▸ **REQUIRED WORK**
Note each line in the data holding the string "Эйнштейн" and report it.

▸ **SUPPLIED DATA**
▬▬▬

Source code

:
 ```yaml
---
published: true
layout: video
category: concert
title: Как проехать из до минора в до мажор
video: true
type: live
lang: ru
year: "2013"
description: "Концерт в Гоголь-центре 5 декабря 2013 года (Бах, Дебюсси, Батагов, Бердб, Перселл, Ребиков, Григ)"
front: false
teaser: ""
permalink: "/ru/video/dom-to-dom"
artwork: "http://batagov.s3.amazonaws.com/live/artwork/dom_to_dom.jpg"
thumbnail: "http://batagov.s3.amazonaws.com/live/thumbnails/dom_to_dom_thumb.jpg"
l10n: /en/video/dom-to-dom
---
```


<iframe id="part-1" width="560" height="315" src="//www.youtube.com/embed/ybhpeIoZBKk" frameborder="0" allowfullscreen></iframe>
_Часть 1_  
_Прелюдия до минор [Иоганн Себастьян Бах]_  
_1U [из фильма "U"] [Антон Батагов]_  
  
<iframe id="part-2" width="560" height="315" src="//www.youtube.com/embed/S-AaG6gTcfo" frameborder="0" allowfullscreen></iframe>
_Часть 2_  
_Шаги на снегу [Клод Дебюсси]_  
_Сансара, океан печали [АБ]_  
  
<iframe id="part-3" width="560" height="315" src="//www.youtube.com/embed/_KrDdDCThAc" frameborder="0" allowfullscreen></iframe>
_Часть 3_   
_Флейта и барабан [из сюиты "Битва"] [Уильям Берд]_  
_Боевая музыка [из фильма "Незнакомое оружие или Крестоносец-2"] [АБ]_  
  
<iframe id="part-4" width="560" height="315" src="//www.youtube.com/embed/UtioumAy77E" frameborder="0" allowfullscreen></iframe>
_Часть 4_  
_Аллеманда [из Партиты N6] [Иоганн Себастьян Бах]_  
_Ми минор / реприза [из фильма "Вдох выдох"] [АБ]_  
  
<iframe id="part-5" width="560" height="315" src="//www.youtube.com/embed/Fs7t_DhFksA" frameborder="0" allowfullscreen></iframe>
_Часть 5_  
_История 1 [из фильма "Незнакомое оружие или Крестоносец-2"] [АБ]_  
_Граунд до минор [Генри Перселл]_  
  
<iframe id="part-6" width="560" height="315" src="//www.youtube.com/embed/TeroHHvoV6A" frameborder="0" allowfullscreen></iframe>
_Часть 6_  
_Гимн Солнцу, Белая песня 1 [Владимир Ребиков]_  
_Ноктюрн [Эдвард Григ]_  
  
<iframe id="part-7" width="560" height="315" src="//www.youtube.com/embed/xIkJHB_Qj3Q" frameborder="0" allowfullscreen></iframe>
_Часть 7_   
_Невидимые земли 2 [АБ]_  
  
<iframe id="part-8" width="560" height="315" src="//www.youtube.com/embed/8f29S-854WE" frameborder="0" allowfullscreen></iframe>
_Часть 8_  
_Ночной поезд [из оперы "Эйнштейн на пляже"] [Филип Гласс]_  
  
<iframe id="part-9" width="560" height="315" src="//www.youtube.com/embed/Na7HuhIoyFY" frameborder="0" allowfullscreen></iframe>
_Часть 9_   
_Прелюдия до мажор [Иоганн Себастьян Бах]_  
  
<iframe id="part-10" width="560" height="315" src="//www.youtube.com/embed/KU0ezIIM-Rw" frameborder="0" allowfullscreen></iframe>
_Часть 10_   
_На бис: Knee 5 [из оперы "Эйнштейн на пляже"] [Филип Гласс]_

▬▬▬

▸ **TASK OUTPUT**
_Ночной поезд [из оперы "Эйнштейн на пляже"] [Филип Гласс]_  
_На бис: Knee 5 [из оперы "Эйнштейн на пляже"] [Филип Гласс]_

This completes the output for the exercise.